TASK INSTRUCTIONS
Restate the following data in its entirety, word for word and without images.

TASK DATA
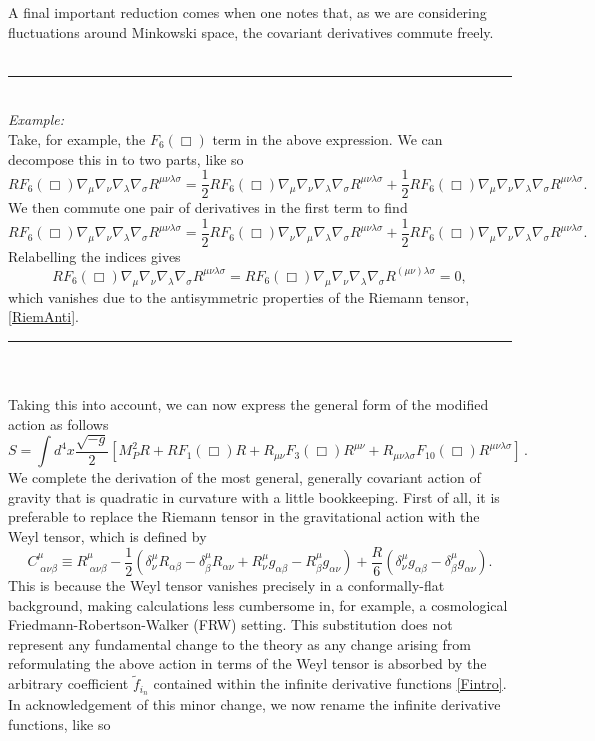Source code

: A final important reduction comes when one notes that, as we are considering fluctuations around Minkowski space, the covariant derivatives commute freely.\\\\
\noindent\rule[0.5ex]{\linewidth}{0.25pt} 
\\\emph{Example:}
\\Take, for example, the $F_6(\Box)$ term in the above expression. We can decompose this in to two parts, like so
\[
RF_{6}(\Box)\nabla_{\mu}\nabla_{\nu}\nabla_{\lambda}\nabla_{\sigma}R^{\mu\nu\lambda\sigma}=\frac{1}{2}RF_{6}(\Box)\nabla_{\mu}\nabla_{\nu}\nabla_{\lambda}\nabla_{\sigma}R^{\mu\nu\lambda\sigma}+\frac{1}{2}RF_{6}(\Box)\nabla_{\mu}\nabla_{\nu}\nabla_{\lambda}\nabla_{\sigma}R^{\mu\nu\lambda\sigma}
.\]
We then commute one pair of derivatives in the first term to find
\[
RF_{6}(\Box)\nabla_{\mu}\nabla_{\nu}\nabla_{\lambda}\nabla_{\sigma}R^{\mu\nu\lambda\sigma}=\frac{1}{2}RF_{6}(\Box)\nabla_{\nu}\nabla_{\mu}\nabla_{\lambda}\nabla_{\sigma}R^{\mu\nu\lambda\sigma}+\frac{1}{2}RF_{6}(\Box)\nabla_{\mu}\nabla_{\nu}\nabla_{\lambda}\nabla_{\sigma}R^{\mu\nu\lambda\sigma}.
\]
Relabelling the indices gives
\[
RF_{6}(\Box)\nabla_{\mu}\nabla_{\nu}\nabla_{\lambda}\nabla_{\sigma}R^{\mu\nu\lambda\sigma}=RF_{6}(\Box)\nabla_{\mu}\nabla_{\nu}\nabla_{\lambda}\nabla_{\sigma}R^{(\mu\nu)\lambda\sigma}=0
,\]
which vanishes due to the antisymmetric properties of the Riemann tensor, \eqref{RiemAnti}.
\noindent\rule[0.5ex]{\linewidth}{0.25pt}
\\\\
Taking this into account, we can now  express the general form of the modified action as follows
\[ \label{f_action}
S=\int d^4x\frac{\sqrt{-g}}{2}\left[M_P^2R+R F_1(\Box)R
+R_{\mu\nu} F_3(\Box)R^{\mu\nu}
+R_{\mu\nu\lambda\sigma} F_{10}(\Box)R^{\mu\nu\lambda\sigma}\right]\,.
\]
We complete the derivation of the most general, generally covariant action of gravity that is quadratic in curvature with a little bookkeeping. First of all, it is preferable to replace the Riemann tensor in the gravitational action with the Weyl tensor, which is defined by
\[
\label{weyl}
C_{\;\alpha\nu\beta}^{\mu}\equiv R_{\;\alpha\nu\beta}^{\mu}-\frac{1}{2}(\delta_{\nu}^{
\mu}R_{\alpha\beta}-\delta_{\beta}^{\mu}R_{\alpha\nu}+R_{\nu}^{\mu}g_{
\alpha\beta}-R_{\beta}^{\mu}g_{\alpha\nu})+\frac{R}{6}(\delta_{\nu}^{\mu}g_{
\alpha\beta}-\delta_{\beta}^{\mu}g_{\alpha\nu})
.\]
This is because the Weyl tensor vanishes precisely in a conformally-flat background, making calculations less cumbersome in, for example, a cosmological Friedmann-Robertson-Walker (FRW) setting. This substitution does not represent any fundamental change to the theory as any change arising from reformulating the above action in terms of the Weyl tensor is absorbed by the arbitrary coefficient ${\tilde f}_{i_n}$ contained within the infinite derivative functions \eqref{Fintro}. In acknowledgement of this minor change, we now rename the infinite derivative functions, like so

EXERCISE SOLUTION
Source code

: A final important reduction comes when one notes that, as we are considering fluctuations around Minkowski space, the covariant derivatives commute freely.\\\\
\noindent\rule[0.5ex]{\linewidth}{0.25pt} 
\\\emph{Example:}
\\Take, for example, the $F_6(\Box)$ term in the above expression. We can decompose this in to two parts, like so
\[
RF_{6}(\Box)\nabla_{\mu}\nabla_{\nu}\nabla_{\lambda}\nabla_{\sigma}R^{\mu\nu\lambda\sigma}=\frac{1}{2}RF_{6}(\Box)\nabla_{\mu}\nabla_{\nu}\nabla_{\lambda}\nabla_{\sigma}R^{\mu\nu\lambda\sigma}+\frac{1}{2}RF_{6}(\Box)\nabla_{\mu}\nabla_{\nu}\nabla_{\lambda}\nabla_{\sigma}R^{\mu\nu\lambda\sigma}
.\]
We then commute one pair of derivatives in the first term to find
\[
RF_{6}(\Box)\nabla_{\mu}\nabla_{\nu}\nabla_{\lambda}\nabla_{\sigma}R^{\mu\nu\lambda\sigma}=\frac{1}{2}RF_{6}(\Box)\nabla_{\nu}\nabla_{\mu}\nabla_{\lambda}\nabla_{\sigma}R^{\mu\nu\lambda\sigma}+\frac{1}{2}RF_{6}(\Box)\nabla_{\mu}\nabla_{\nu}\nabla_{\lambda}\nabla_{\sigma}R^{\mu\nu\lambda\sigma}.
\]
Relabelling the indices gives
\[
RF_{6}(\Box)\nabla_{\mu}\nabla_{\nu}\nabla_{\lambda}\nabla_{\sigma}R^{\mu\nu\lambda\sigma}=RF_{6}(\Box)\nabla_{\mu}\nabla_{\nu}\nabla_{\lambda}\nabla_{\sigma}R^{(\mu\nu)\lambda\sigma}=0
,\]
which vanishes due to the antisymmetric properties of the Riemann tensor, \eqref{RiemAnti}.
\noindent\rule[0.5ex]{\linewidth}{0.25pt}
\\\\
Taking this into account, we can now  express the general form of the modified action as follows
\[ \label{f_action}
S=\int d^4x\frac{\sqrt{-g}}{2}\left[M_P^2R+R F_1(\Box)R
+R_{\mu\nu} F_3(\Box)R^{\mu\nu}
+R_{\mu\nu\lambda\sigma} F_{10}(\Box)R^{\mu\nu\lambda\sigma}\right]\,.
\]
We complete the derivation of the most general, generally covariant action of gravity that is quadratic in curvature with a little bookkeeping. First of all, it is preferable to replace the Riemann tensor in the gravitational action with the Weyl tensor, which is defined by
\[
\label{weyl}
C_{\;\alpha\nu\beta}^{\mu}\equiv R_{\;\alpha\nu\beta}^{\mu}-\frac{1}{2}(\delta_{\nu}^{
\mu}R_{\alpha\beta}-\delta_{\beta}^{\mu}R_{\alpha\nu}+R_{\nu}^{\mu}g_{
\alpha\beta}-R_{\beta}^{\mu}g_{\alpha\nu})+\frac{R}{6}(\delta_{\nu}^{\mu}g_{
\alpha\beta}-\delta_{\beta}^{\mu}g_{\alpha\nu})
.\]
This is because the Weyl tensor vanishes precisely in a conformally-flat background, making calculations less cumbersome in, for example, a cosmological Friedmann-Robertson-Walker (FRW) setting. This substitution does not represent any fundamental change to the theory as any change arising from reformulating the above action in terms of the Weyl tensor is absorbed by the arbitrary coefficient ${\tilde f}_{i_n}$ contained within the infinite derivative functions \eqref{Fintro}. In acknowledgement of this minor change, we now rename the infinite derivative functions, like so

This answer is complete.